Start of Input data

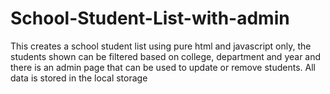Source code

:# School-Student-List-with-admin
This creates a school student list using pure html and javascript only, the students shown can be filtered based on college, department and year and there is an admin page that can be used to update or remove students. All data is stored in the local storage
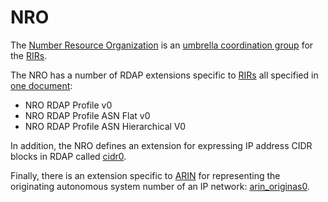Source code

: # NRO

The [Number Resource Organization](https://www.nro.net/) is an [umbrella coordination group](../misc/glossary.md#nro) for the [RIRs](../misc/glossary.md#rir).

The NRO has a number of RDAP extensions specific to [RIRs](../misc/glossary.md#rir) all specified in 
[one document](https://bitbucket.org/nroecg/nro-rdap-profile/raw/v1/nro-rdap-profile.txt):

* NRO RDAP Profile v0
* NRO RDAP Profile ASN Flat v0
* NRO RDAP Profile ASN Hierarchical V0

In addition, the NRO defines an extension for expressing IP address CIDR blocks in RDAP called 
[cidr0](https://bitbucket.org/nroecg/nro-rdap-cidr/src/master/nro-rdap-cidr.txt).

Finally, there is an extension specific to [ARIN](https://arin.net) for representing the originating autonomous system number of an IP network:
[arin_originas0](https://bitbucket.org/arin-specs/arin-rdap-originas/src/master/arin-rdap-originas.txt).


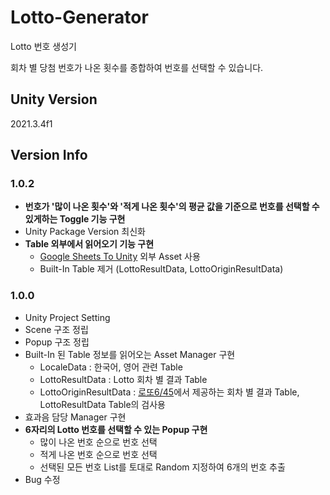 # Lotto-Generator
Lotto 번호 생성기

회차 별 당첨 번호가 나온 횟수를 종합하여 번호를 선택할 수 있습니다.

## Unity Version
2021.3.4f1

## Version Info
### 1.0.2
- **번호가 '많이 나온 횟수'와 '적게 나온 횟수'의 평균 값을 기준으로 번호를 선택할 수 있게하는 Toggle 기능 구현**
- Unity Package Version 최신화
- **Table 외부에서 읽어오기 기능 구현**
  - [Google Sheets To Unity](https://assetstore.unity.com/packages/tools/utilities/google-sheets-to-unity-73410) 외부 Asset 사용
  - Built-In Table 제거 (LottoResultData, LottoOriginResultData)
### 1.0.0
- Unity Project Setting
- Scene 구조 정립
- Popup 구조 정립
- Built-In 된 Table 정보를 읽어오는 Asset Manager 구현
  - LocaleData : 한국어, 영어 관련 Table
  - LottoResultData : Lotto 회차 별 결과 Table
  - LottoOriginResultData : [로또6/45](https://www.dhlottery.co.kr/gameResult.do?method=byWin)에서 제공하는 회차 별 결과 Table, LottoResultData Table의 검사용
- 효과음 담당 Manager 구현
- **6자리의 Lotto 번호를 선택할 수 있는 Popup 구현**
  - 많이 나온 번호 순으로 번호 선택
  - 적게 나온 번호 순으로 번호 선택
  - 선택된 모든 번호 List를 토대로 Random 지정하여 6개의 번호 추출
- Bug 수정

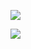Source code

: ![](http://octodex.github.com/images/octdrey-catburn.jpg)

![][image]

[image]:http://octodex.github.com/images/octdrey-catburn.jpg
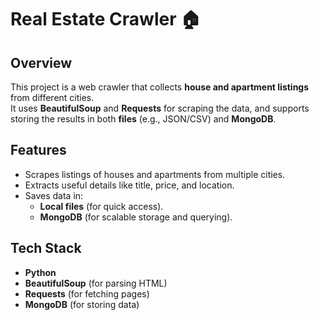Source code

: # Real Estate Crawler 🏠

## Overview

This project is a web crawler that collects **house and apartment listings** from different cities.  
It uses **BeautifulSoup** and **Requests** for scraping the data, and supports storing the results in both **files** (e.g., JSON/CSV) and **MongoDB**.

## Features

- Scrapes listings of houses and apartments from multiple cities.
- Extracts useful details like title, price, and location.
- Saves data in:
  - **Local files** (for quick access).
  - **MongoDB** (for scalable storage and querying).

## Tech Stack

- **Python**
- **BeautifulSoup** (for parsing HTML)
- **Requests** (for fetching pages)
- **MongoDB** (for storing data)
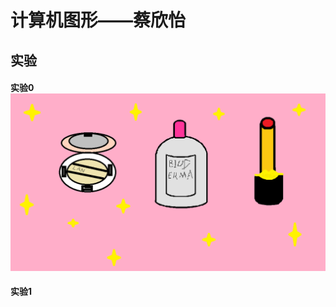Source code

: <html>
	<head>
		<meta charset="utf-8">
	</head>
		<h1>计算机图形——蔡欣怡</h1>
		<h2>实验</h2>
	<h4>实验0
      <img src="p201812213502030.png" />
</h4>
	<h4>实验1</h4>
		
</html>
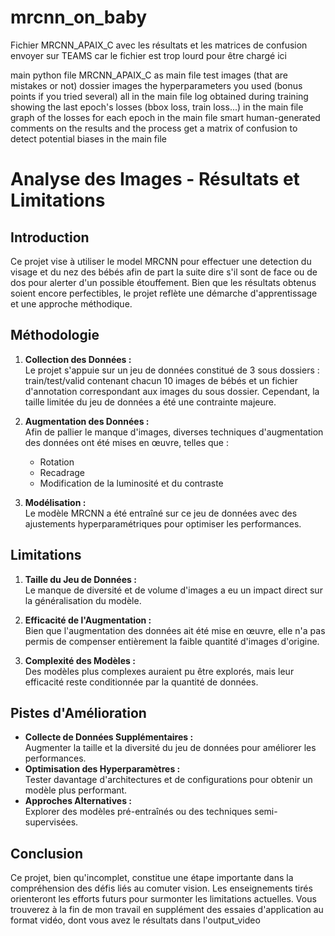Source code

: # mrcnn_on_baby
 Fichier MRCNN_APAIX_C avec les résultats et les matrices de confusion envoyer sur TEAMS car le fichier est trop lourd pour être chargé ici

main python file MRCNN_APAIX_C as main file
test images (that are mistakes or not) dossier images
the hyperparameters you used (bonus points if you tried several) all in the main file
log obtained during training showing the last epoch's losses (bbox loss, train loss...) in the main file
graph of the losses for each epoch in the main file
smart human-generated comments on the results and the process 
 get a matrix of confusion to detect potential biases in the main file

# Analyse des Images - Résultats et Limitations

## Introduction

Ce projet vise à utiliser le model MRCNN pour effectuer une detection du visage et du nez des bébés afin de part la suite dire s'il sont de face ou de dos pour alerter d'un possible étouffement. Bien que les résultats obtenus soient encore perfectibles, le projet reflète une démarche d'apprentissage et une approche méthodique.

## Méthodologie

1. **Collection des Données :**  
   Le projet s'appuie sur un jeu de données constitué de 3 sous dossiers : train/test/valid contenant chacun 10 images de bébés et un fichier d'annotation correspondant aux images du sous dossier. Cependant, la taille limitée du jeu de données a été une contrainte majeure.

2. **Augmentation des Données :**  
   Afin de pallier le manque d'images, diverses techniques d'augmentation des données ont été mises en œuvre, telles que :
   - Rotation
   - Recadrage
   - Modification de la luminosité et du contraste

3. **Modélisation :**  
   Le modèle MRCNN a été entraîné sur ce jeu de données avec des ajustements hyperparamétriques pour optimiser les performances.


## Limitations

1. **Taille du Jeu de Données :**  
   Le manque de diversité et de volume d'images a eu un impact direct sur la généralisation du modèle.

2. **Efficacité de l'Augmentation :**  
   Bien que l'augmentation des données ait été mise en œuvre, elle n'a pas permis de compenser entièrement la faible quantité d'images d'origine.

3. **Complexité des Modèles :**  
   Des modèles plus complexes auraient pu être explorés, mais leur efficacité reste conditionnée par la quantité de données.

## Pistes d'Amélioration

- **Collecte de Données Supplémentaires :**  
  Augmenter la taille et la diversité du jeu de données pour améliorer les performances.  
- **Optimisation des Hyperparamètres :**  
  Tester davantage d'architectures et de configurations pour obtenir un modèle plus performant.  
- **Approches Alternatives :**  
  Explorer des modèles pré-entraînés ou des techniques semi-supervisées.

## Conclusion

Ce projet, bien qu'incomplet, constitue une étape importante dans la compréhension des défis liés au comuter vision. Les enseignements tirés orienteront les efforts futurs pour surmonter les limitations actuelles.
Vous trouverez à la fin de mon travail en supplément des essaies d'application au format vidéo, dont vous avez le résultats dans l'output_video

End of Input data

Work instructions: The lines to be transcribed are those from the first line of the data above through the line holding "The [Number Resource", inclusive; copy them exactly and only, leaving out the pictures.

Solution for this problem:
Source code

:# School-Student-List-with-admin
This creates a school student list using pure html and javascript only, the students shown can be filtered based on college, department and year and there is an admin page that can be used to update or remove students. All data is stored in the local storage
Source code

: # NRO

The [Number Resource Organization](https://www.nro.net/) is an [umbrella coordination group](../misc/glossary.md#nro) for the [RIRs](../misc/glossary.md#rir).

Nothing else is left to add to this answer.